You can find 2nd generation Dodge CTD trucks in your price range. The trick is finding one that is mechanically OK. As far as type of transmission, forget the manual. Almost exclusively, trucks that are rated for high towing capacities


----------



## woodsman (Nov 18, 2008)

This what i use on my 1400 ' gravel driveway, and a 96 F150, works very well.


----------



## Aveerainc (Jan 29, 2009)

I have a 700' driveway with drop offs and one steep section. Plowed with an ATV which was great for light storms and sucked when I'd wake up to more than 12 inches of the wet stuff. Sucked even more if I had to plow when it was snow/rain/sleet and was not fun.

Went to a 97 jeep wrangler which was decent but a little light. I am not a fan of Meyer plows either. Sold the rig and bought a 2008 Jeep Wrangler 4 door then added a snow Dogg stainless steel plow. Could not be happier with the set up. It handled the record snow two years ago and the jeep gets me through anything on my way to and from work when the roads are not yet plowed. And I can take the top and doors off the jeep in the summer and have a blast cruising around in it. And the 4 door is a lot heavier than the 97 I had.
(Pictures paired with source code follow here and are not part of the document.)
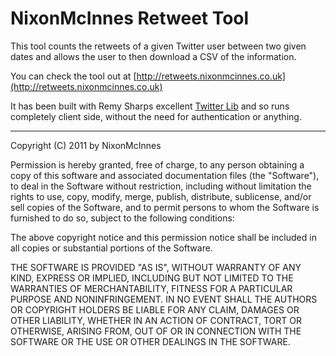 # NixonMcInnes Retweet Tool

This tool counts the retweets of a given Twitter user between two given dates and allows the user to then download a
CSV of the information.

You can check the tool out at [http://retweets.nixonmcinnes.co.uk](http://retweets.nixonmcinnes.co.uk)

It has been built with Remy Sharps excellent [Twitter Lib](https://github.com/remy/twitterlib) and so runs completely
client side, without the need for authentication or anything.

---

Copyright (C) 2011 by NixonMcInnes

Permission is hereby granted, free of charge, to any person obtaining a copy
of this software and associated documentation files (the "Software"), to deal
in the Software without restriction, including without limitation the rights
to use, copy, modify, merge, publish, distribute, sublicense, and/or sell
copies of the Software, and to permit persons to whom the Software is
furnished to do so, subject to the following conditions:

The above copyright notice and this permission notice shall be included in
all copies or substantial portions of the Software.

THE SOFTWARE IS PROVIDED "AS IS", WITHOUT WARRANTY OF ANY KIND, EXPRESS OR
IMPLIED, INCLUDING BUT NOT LIMITED TO THE WARRANTIES OF MERCHANTABILITY,
FITNESS FOR A PARTICULAR PURPOSE AND NONINFRINGEMENT. IN NO EVENT SHALL THE
AUTHORS OR COPYRIGHT HOLDERS BE LIABLE FOR ANY CLAIM, DAMAGES OR OTHER
LIABILITY, WHETHER IN AN ACTION OF CONTRACT, TORT OR OTHERWISE, ARISING FROM,
OUT OF OR IN CONNECTION WITH THE SOFTWARE OR THE USE OR OTHER DEALINGS IN
THE SOFTWARE. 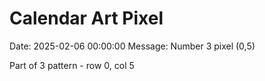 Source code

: # Calendar Art Pixel

Date: 2025-02-06 00:00:00
Message: Number 3 pixel (0,5)

Part of 3 pattern - row 0, col 5
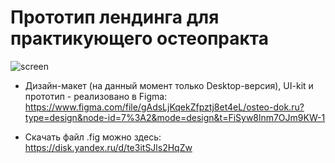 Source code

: # Прототип лендинга для практикующего остеопракта

![screen](https://github.com/git-morozova/osteo-dok.ru/assets/153770811/92a650b7-7f75-4d11-be3d-55633b0f2b08)

* Дизайн-макет (на данный момент только Desktop-версия), UI-kit и прототип - реализовано в Figma:
https://www.figma.com/file/gAdsLjKqekZfpztj8et4eL/osteo-dok.ru?type=design&node-id=7%3A2&mode=design&t=FiSyw8lnm7OJm9KW-1

* Скачать файл .fig можно здесь:
https://disk.yandex.ru/d/te3itSJls2HqZw
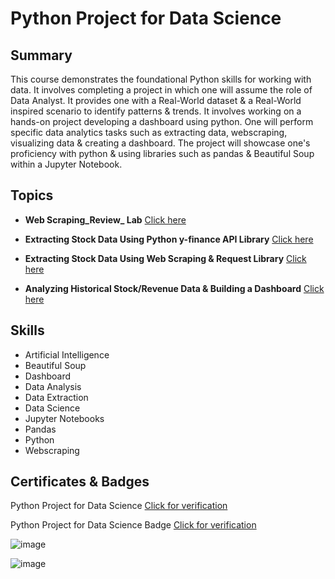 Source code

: # Python Project for Data Science

## Summary

This course demonstrates the foundational Python skills for working with data. It involves completing a project in which one will assume the role of Data Analyst. It provides one with a Real-World dataset & a Real-World inspired scenario to identify patterns & trends. It involves working on a hands-on project developing a dashboard using python. One will perform specific data analytics tasks such as extracting data, webscraping, visualizing data & creating a dashboard. The project will showcase one's proficiency with python & using libraries such as pandas & Beautiful Soup within a Jupyter Notebook.

## Topics

* **Web Scraping_Review_ Lab** [Click here](https://github.com/abiyselassie22/IBM-Data-Analyst/blob/master/05.%20Python%20Project%20for%20Data%20Science/1.%20WebScraping_Review_Lab.ipynb)<br>

* **Extracting Stock Data Using Python y-finance API Library** [Click here](https://github.com/abiyselassie22/IBM-Data-Analyst/blob/master/05.%20Python%20Project%20for%20Data%20Science/2.%20Final_AssignLibrary_ExtractStockData.ipynb)<br>

* **Extracting Stock Data Using Web Scraping & Request Library** [Click here](https://github.com/abiyselassie22/IBM-Data-Analyst/blob/master/05.%20Python%20Project%20for%20Data%20Science/3.%20FinalAssign_Extract%26VisualizeStockDWebscrapRequests.ipynb)<br>

* **Analyzing Historical Stock/Revenue Data & Building a Dashboard** [Click here](https://github.com/abiyselassie22/IBM-Data-Analyst/blob/master/05.%20Python%20Project%20for%20Data%20Science/4.%20FinalAssign_Extract%26VisualizeStockData.ipynb)<br>

## Skills

* Artificial Intelligence
* Beautiful Soup
* Dashboard
* Data Analysis
* Data Extraction
* Data Science
* Jupyter Notebooks
* Pandas
* Python
* Webscraping

## Certificates & Badges

Python Project for Data Science [Click for verification](https://coursera.org/verify/FZGM3URTLA27)<br>

Python Project for Data Science Badge [Click for verification](https://www.credly.com/badges/21ce6b0b-0385-4215-8a1e-002559f363b1/public_url)<br>

![image](https://github.com/user-attachments/assets/34a4aa15-8999-48b3-b682-63edf8ed108f)

![image](https://github.com/user-attachments/assets/1d8bb6e9-fe88-4ba0-a3c6-34ff65fb915c)

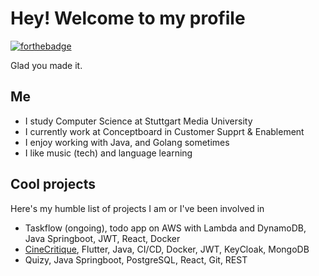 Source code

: # Hey! Welcome to my profile
[![forthebadge](https://forthebadge.com/images/featured/featured-made-with-crayons.svg)](https://forthebadge.com) 

Glad you made it.

## Me
- I study Computer Science at Stuttgart Media University
- I currently work at Conceptboard in Customer Supprt & Enablement
- I enjoy working with Java, and Golang sometimes
- I like music (tech) and language learning

## Cool projects
Here's my humble list of projects I am or I've been involved in
- Taskflow (ongoing), todo app on AWS with Lambda and DynamoDB, Java Springboot, JWT, React, Docker
- [CineCritique](https://github.com/julian-schn/cinecritique-frontend), Flutter, Java, CI/CD, Docker, JWT, KeyCloak, MongoDB
- Quizy, Java Springboot, PostgreSQL, React, Git, REST
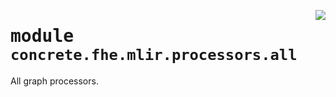 <!-- markdownlint-disable -->

<a href="../../../../concrete-ml/.venv/lib/python3.9/site-packages/concrete/fhe/mlir/processors/all.py#L0"><img align="right" style="float:right;" src="https://img.shields.io/badge/-source-cccccc?style=flat-square"></a>

# <kbd>module</kbd> `concrete.fhe.mlir.processors.all`
All graph processors.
Now if you need to tow horses or a big boat go for a truck with plow because the jeep only tows 3500 pounds.


----------



## 90plow (Dec 22, 2001)

Why not just buy a fwd suv or truck and drive out and leave the plowing to the other guy whos been doing it? If you cant get out of your drive then you probably wont make it down the street either...


----------



## oldmankent (Mar 2, 2001)

I vote for 3/4-1 ton truck with 8'-9' straight blade. Another thing to think about is you need to Plow with the storms. So sleep could be tough. If you can keep your speed up on the main road you can push a good amount of snow. Going down hill you can push more snow than uphill. Push too much snow and your front end can slide. Run some decent ballast with good tires and you should be good to go. I'd recommend a full trip blade as opposed to trip edge.


----------



## theholycow (Nov 29, 2002)

OP hasn't been back since June.

mtphoto, if you do come back: Have you checked what the other residents are using? It sounds like they have configurations that work fine for them; I imagine a similar rig would work for you. Your budget sounds like more than enough considering you're not looking to also use your truck as a daily driver.


----------



## Dennis Baunach (Apr 15, 2003)

We live in snow country in WA state in the backwoods. We get 3+ feet of snow ea year and I need to plow out about a mile of dirt/gravel logging roads (some my drive and some neighbors). One of the biggest problems is side casting the snow far enough over the banks. It will quickly build up not allowing any more room for more snow. I need to use my backhoe to spend hours pushing it further over the banks.( I plow when I get around 4-6" of snow).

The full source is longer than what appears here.